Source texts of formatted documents
..............................

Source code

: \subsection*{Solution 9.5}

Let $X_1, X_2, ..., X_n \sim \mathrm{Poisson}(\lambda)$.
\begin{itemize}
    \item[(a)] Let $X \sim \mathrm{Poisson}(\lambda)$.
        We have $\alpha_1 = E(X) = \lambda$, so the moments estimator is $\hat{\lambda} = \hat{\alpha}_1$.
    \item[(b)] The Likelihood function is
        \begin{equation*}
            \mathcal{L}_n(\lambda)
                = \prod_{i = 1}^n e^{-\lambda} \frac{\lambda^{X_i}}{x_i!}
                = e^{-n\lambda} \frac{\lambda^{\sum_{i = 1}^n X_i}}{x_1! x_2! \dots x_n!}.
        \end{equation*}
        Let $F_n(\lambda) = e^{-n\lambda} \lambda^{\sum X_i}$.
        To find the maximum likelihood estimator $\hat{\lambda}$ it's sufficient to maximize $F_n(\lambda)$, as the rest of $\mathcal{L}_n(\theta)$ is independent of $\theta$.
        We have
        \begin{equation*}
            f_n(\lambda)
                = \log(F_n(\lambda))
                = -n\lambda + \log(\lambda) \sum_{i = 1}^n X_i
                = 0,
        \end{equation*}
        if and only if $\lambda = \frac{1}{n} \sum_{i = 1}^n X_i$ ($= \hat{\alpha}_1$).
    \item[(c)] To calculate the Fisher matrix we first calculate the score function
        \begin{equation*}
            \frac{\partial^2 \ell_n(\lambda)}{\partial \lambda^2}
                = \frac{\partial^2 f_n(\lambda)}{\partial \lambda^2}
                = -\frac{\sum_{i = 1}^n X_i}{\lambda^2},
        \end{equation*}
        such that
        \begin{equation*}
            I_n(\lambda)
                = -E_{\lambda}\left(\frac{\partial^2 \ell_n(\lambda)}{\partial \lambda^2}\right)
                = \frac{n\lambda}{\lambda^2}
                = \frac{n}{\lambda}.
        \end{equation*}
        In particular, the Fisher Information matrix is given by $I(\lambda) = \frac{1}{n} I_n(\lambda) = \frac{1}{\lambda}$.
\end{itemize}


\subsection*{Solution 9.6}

..............................

State how many lines in the records above contain the word "estimator", giving only the number.

2